Memo Regarding Recommendation to Receive Status Report on Job Creation Efforts at Alameda Point, including an Update on the Enterprise District Marketing Strategy, November 21, 2017
1. Alameda Point Zoning Map
2. Alameda Point Building Map
Recommendation to Receive Status Report on Job Creation Efforts at Alameda Point, Including an Update on the Enterprise District Marketing Strategy (Base Reuse 819099)
To: Honorable Mayor and Members of the City Council
From: Jill Keimach, City Manager
Re: Recommendation to Receive Status Report on Job Creation Efforts at Alameda Point, including an Update on the Enterprise District Marketing Strategy
When the Naval Air Station Alameda closed in 1996, the City of Alameda lost an estimated 18,000 jobs. Consistent with the community’s long-term vision for Alameda Point, one of the City’s priority has been to attract industries and uses that generate high-end, high-tech jobs that will replace those jobs lost and serve as a catalyst for the rest of Alameda Point and an economic engine for the City as a whole.
In April 2014, City Council directed City staff to issue a Request for Qualifications (RFQ) from developers for an 82-acre commercial development site within the Enterprise District at Alameda Point at the same time as the RFQ for the 68-acre mixed-use Site A project.

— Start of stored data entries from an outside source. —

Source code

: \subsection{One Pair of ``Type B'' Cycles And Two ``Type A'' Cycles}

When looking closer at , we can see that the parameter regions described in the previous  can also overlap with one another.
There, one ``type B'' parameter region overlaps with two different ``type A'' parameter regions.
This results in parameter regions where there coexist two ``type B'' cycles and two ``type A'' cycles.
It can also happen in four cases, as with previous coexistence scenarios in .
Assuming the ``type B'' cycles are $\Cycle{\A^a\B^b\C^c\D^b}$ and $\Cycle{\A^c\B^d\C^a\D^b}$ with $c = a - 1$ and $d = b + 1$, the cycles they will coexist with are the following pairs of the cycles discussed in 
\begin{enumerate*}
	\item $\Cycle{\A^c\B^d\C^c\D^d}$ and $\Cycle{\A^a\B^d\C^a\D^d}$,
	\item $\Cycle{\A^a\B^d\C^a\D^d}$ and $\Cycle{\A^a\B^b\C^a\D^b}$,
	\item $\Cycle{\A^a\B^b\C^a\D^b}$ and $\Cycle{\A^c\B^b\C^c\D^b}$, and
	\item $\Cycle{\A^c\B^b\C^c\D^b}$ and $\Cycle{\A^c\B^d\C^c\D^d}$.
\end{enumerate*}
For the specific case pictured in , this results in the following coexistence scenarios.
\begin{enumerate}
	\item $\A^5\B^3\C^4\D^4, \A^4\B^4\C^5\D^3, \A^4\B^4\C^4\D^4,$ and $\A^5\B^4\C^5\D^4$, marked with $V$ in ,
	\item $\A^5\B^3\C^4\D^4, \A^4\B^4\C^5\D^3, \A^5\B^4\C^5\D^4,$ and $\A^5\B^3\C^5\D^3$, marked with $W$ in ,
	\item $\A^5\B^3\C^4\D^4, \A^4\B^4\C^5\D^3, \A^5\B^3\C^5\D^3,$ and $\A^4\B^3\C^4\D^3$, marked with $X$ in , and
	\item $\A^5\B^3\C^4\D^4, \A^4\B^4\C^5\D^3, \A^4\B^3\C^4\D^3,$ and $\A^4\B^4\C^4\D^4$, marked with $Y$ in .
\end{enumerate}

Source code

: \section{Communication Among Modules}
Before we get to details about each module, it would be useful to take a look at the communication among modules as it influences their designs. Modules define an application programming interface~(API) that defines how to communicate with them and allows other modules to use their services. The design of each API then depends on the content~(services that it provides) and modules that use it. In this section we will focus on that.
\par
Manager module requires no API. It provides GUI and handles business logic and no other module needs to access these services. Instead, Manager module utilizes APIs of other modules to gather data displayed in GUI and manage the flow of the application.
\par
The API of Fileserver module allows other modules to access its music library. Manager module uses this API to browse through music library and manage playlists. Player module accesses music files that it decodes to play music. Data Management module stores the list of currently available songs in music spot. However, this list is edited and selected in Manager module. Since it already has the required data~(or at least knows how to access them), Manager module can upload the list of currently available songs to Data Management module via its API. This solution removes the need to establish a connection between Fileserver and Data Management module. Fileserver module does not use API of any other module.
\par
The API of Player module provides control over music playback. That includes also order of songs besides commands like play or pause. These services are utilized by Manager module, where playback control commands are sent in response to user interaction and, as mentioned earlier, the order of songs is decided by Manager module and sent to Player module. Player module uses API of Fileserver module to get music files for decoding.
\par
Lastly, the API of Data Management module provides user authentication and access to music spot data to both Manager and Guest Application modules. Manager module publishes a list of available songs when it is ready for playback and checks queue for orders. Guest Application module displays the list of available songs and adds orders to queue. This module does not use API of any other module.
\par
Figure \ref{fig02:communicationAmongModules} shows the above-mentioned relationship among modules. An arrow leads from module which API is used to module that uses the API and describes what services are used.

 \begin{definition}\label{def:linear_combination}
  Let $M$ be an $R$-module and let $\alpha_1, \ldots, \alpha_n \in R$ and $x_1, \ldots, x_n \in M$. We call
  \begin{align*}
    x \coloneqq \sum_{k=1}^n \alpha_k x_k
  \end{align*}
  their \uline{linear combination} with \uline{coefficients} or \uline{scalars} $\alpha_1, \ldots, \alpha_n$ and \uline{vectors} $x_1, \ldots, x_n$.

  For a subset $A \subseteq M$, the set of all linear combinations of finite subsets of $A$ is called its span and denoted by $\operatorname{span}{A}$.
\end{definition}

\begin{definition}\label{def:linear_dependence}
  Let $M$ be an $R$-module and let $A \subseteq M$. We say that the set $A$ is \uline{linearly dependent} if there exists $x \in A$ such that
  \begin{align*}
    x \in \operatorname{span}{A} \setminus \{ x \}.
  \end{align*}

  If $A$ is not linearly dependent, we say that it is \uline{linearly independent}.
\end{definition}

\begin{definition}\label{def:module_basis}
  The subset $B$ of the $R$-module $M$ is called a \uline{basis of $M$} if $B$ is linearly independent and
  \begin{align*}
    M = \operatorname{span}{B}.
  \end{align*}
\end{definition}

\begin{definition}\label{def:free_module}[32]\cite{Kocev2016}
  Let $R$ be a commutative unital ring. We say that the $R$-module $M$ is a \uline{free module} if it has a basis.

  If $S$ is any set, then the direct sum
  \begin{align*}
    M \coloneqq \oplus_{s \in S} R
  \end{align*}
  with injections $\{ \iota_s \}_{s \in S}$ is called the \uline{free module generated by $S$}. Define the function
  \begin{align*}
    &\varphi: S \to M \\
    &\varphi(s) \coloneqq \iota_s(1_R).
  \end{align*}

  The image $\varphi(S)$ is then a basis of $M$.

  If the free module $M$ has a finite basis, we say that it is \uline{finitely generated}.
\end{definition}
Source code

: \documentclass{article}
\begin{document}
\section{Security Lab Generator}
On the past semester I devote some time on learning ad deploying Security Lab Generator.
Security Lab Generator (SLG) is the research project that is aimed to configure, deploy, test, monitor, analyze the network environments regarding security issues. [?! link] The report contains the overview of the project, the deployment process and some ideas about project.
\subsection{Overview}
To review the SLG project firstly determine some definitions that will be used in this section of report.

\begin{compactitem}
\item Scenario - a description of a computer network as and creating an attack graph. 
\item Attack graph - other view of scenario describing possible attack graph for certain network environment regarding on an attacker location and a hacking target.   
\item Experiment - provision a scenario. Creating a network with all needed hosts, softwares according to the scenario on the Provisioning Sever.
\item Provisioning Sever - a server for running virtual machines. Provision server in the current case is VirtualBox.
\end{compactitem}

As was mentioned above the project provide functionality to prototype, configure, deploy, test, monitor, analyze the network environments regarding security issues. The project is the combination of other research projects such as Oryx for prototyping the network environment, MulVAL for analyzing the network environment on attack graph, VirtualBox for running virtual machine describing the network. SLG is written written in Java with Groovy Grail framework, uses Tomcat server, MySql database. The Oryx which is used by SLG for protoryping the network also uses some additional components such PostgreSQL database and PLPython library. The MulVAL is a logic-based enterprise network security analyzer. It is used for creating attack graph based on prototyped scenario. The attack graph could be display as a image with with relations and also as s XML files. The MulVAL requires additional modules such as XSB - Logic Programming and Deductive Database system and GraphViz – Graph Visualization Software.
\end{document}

Although there were four qualified developers that responded to the RFQ, negotiations with two finalists stalled because the developers were not willing to commit to upfront infrastructure, land payments or a milestone schedule for implementing development due to the uncertainty of the commercial market in Alameda and the high cost of infrastructure. As a result, on September 20, 2016, the City Council approved a strategy for attracting employment uses to the Enterprise District focused on Site A development timeline and its major backbone infrastructure improvements, which are crucial to the feasibility of a large-scale new commercial development to this area.
There is still strong interest in large scale development in the Enterprise District, as is evident in the 65 inquiries in the Enterprise District marketing status update addressed later in this report. However, any new development is highly dependent on the significant backbone infrastructure (new sewer and water lines, storm drains etc.) being financed and developed by Site A. In the meantime until Site A commences infrastructure construction, staff has expanded its focus beyond new infrastructure-dependent development to strategies that target re-use of existing buildings, which can take advantage of existing infrastructure and leverage investments that are already happening in both the Adaptive Reuse and Enterprise Districts.
This report describes a more comprehensive summary of staff’s efforts to create jobs at Alameda Point beyond just new commercial development in the Enterprise District, yet also includes an update on those ongoing Enterprise District marketing efforts.